Lundi dernier, j’ai eu l’honneur de recevoir le Prix Leibowitz pour “le travail d’une vie”, le prix fondé par l’organisation pacifiste des “Soldats de Yesh Gvul” (« il y a une limite »). Je n’ai pas pu préparer de discours, j’ai donc improvisé et je dois maintenant rétablir de mémoire mes réflexions. (Le discours élogieux du Prix Nobel, le professeur Ada Yonat, était beaucoup trop élogieux à mon égard pour le rapporter.)
D’abord, je voudrais remercier Yesh Gvul d’avoir créé ce prix. Je voudrais ensuite remercier l’éminent jury qui a eu la grande amabilité de m’attribuer le prix ainsi qu’à Hagit Ofran, la petite-fille du professeur Leibowitz, dont j’ai admiré depuis des années le travail de surveillance des colonies. Et enfin je voudrais vous remercier tous pour votre présence à cette cérémonie.
Pourtant je pense en ce moment à celle qui n’est pas ici, et dont l’absence est tellement injuste : ma femme, Rachel. Elle a été une partenaire à part entière dans tout ce que j’ai fait au cours de ces 58 dernières années, et elle aurait dû recevoir la moitié du prix – à tout le moins. Elle aurait été enchantée d’être ici.
Lorsque je suis entré dans cet immeuble, j’ai été accueilli par une manifestation virulente de gens de droite. J’ai été profondément blessé qu’on m’ait dit qu’elle n’était pas dirigée directement contre moi mais contre mon ami Mohamed Bakri, l’acteur arabe qui a tellement irrité les fascistes par son film “Jenin, Jenin”. Il joue en ce moment juste à côté dans “La maison de Bernarda Alba” de Federico Garcia Lorca. Il mérite sans doute cette manifestation, mais je me sens néanmoins encore profondément insulté.

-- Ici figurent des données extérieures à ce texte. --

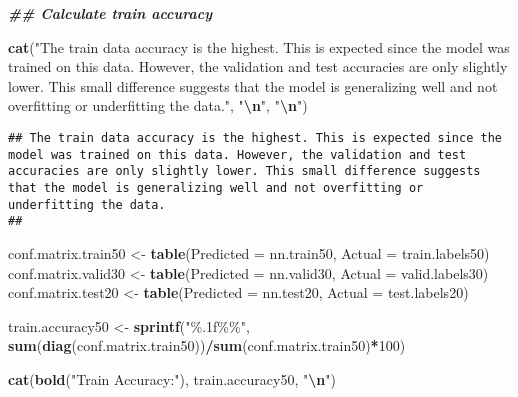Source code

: \documentclass[
]{article}
\newenvironment{Shaded}{\begin{snugshade}}{\end{snugshade}}
\newcommand{\AttributeTok}[1]{\textcolor[rgb]{0.13,0.29,0.53}{#1}}
\newcommand{\DecValTok}[1]{\textcolor[rgb]{0.00,0.00,0.81}{#1}}
\newcommand{\DocumentationTok}[1]{\textcolor[rgb]{0.56,0.35,0.01}{\textbf{\textit{#1}}}}
\newcommand{\FunctionTok}[1]{\textcolor[rgb]{0.13,0.29,0.53}{\textbf{#1}}}
\newcommand{\NormalTok}[1]{#1}
\newcommand{\OtherTok}[1]{\textcolor[rgb]{0.56,0.35,0.01}{#1}}
\newcommand{\SpecialCharTok}[1]{\textcolor[rgb]{0.81,0.36,0.00}{\textbf{#1}}}
\newcommand{\StringTok}[1]{\textcolor[rgb]{0.31,0.60,0.02}{#1}}
\begin{document}
\begin{Shaded}
\begin{Highlighting}[]
\DocumentationTok{\#\# Calculate train accuracy}

\FunctionTok{cat}\NormalTok{(}\StringTok{"The train data accuracy is the highest. This is expected since the model was trained on this data. However, the validation and test accuracies are only slightly lower. This small difference suggests that the model is generalizing well and not overfitting or underfitting the data."}\NormalTok{, }\StringTok{"}\SpecialCharTok{\textbackslash{}n}\StringTok{"}\NormalTok{, }\StringTok{"}\SpecialCharTok{\textbackslash{}n}\StringTok{"}\NormalTok{)}
\end{Highlighting}
\end{Shaded}

\begin{verbatim}
## The train data accuracy is the highest. This is expected since the model was trained on this data. However, the validation and test accuracies are only slightly lower. This small difference suggests that the model is generalizing well and not overfitting or underfitting the data. 
## 
\end{verbatim}

\begin{Shaded}
\begin{Highlighting}[]
\NormalTok{conf.matrix.train50 }\OtherTok{\textless{}{-}} \FunctionTok{table}\NormalTok{(}\AttributeTok{Predicted =}\NormalTok{ nn.train50, }\AttributeTok{Actual =}\NormalTok{ train.labels50)}
\NormalTok{conf.matrix.valid30 }\OtherTok{\textless{}{-}} \FunctionTok{table}\NormalTok{(}\AttributeTok{Predicted =}\NormalTok{ nn.valid30, }\AttributeTok{Actual =}\NormalTok{ valid.labels30)}
\NormalTok{conf.matrix.test20 }\OtherTok{\textless{}{-}} \FunctionTok{table}\NormalTok{(}\AttributeTok{Predicted =}\NormalTok{ nn.test20, }\AttributeTok{Actual =}\NormalTok{ test.labels20)}

\NormalTok{train.accuracy50 }\OtherTok{\textless{}{-}} \FunctionTok{sprintf}\NormalTok{(}\StringTok{"\%.1f\%\%"}\NormalTok{, }\FunctionTok{sum}\NormalTok{(}\FunctionTok{diag}\NormalTok{(conf.matrix.train50))}\SpecialCharTok{/}\FunctionTok{sum}\NormalTok{(conf.matrix.train50)}\SpecialCharTok{*}\DecValTok{100}\NormalTok{)}

\FunctionTok{cat}\NormalTok{(}\FunctionTok{bold}\NormalTok{(}\StringTok{"Train Accuracy:"}\NormalTok{), train.accuracy50, }\StringTok{"}\SpecialCharTok{\textbackslash{}n}\StringTok{"}\NormalTok{)}
\end{Highlighting}
\end{Shaded}
\end{document}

J’ADMIRAIS et aimais Yeshayahu Leibowitz.
Je l’admirais pour sa logique perspicace. À chaque fois qu’il l’appliquait à n’importe quel problème, c’était beau à voir. Rien ne pouvait y résister. Souvent, en l’entendant parler, je me demandais avec envie : “Et alors, pourquoi n’y ai-je pas pensé ?”
Je l’aimais, à cause de sa moralité inébranlable. Pour lui, le devoir moral de chaque être humain l’emportait sur toute autre chose.
Immédiatement après la guerre de 1967 et le début de l’occupation, il prophétisa que nous deviendrions une nation de chefs d’équipes de travail et d’agents de services secrets.
Et je l’ai même toujours considéré comme un Yeshayahu II, l’héritier du Yeshayahu de la Bible. (Yeshayahu est la forme hébraïque d’Isaïe.) Lorsque je lui dis cela, il se mit en colère. “Les gens ne comprennent pas le sens du mot,” se plaignit-t-il, “Dans les langues européennes, un prophète est une personne qui peut prédire l’avenir. Mais les prophètes hébreux étaient des gens qui transmettaient la Parole de Dieu !” Leibowitz, bien qu’orthodoxe et porteur de kippa ne se considérait pas lui-même comme tel.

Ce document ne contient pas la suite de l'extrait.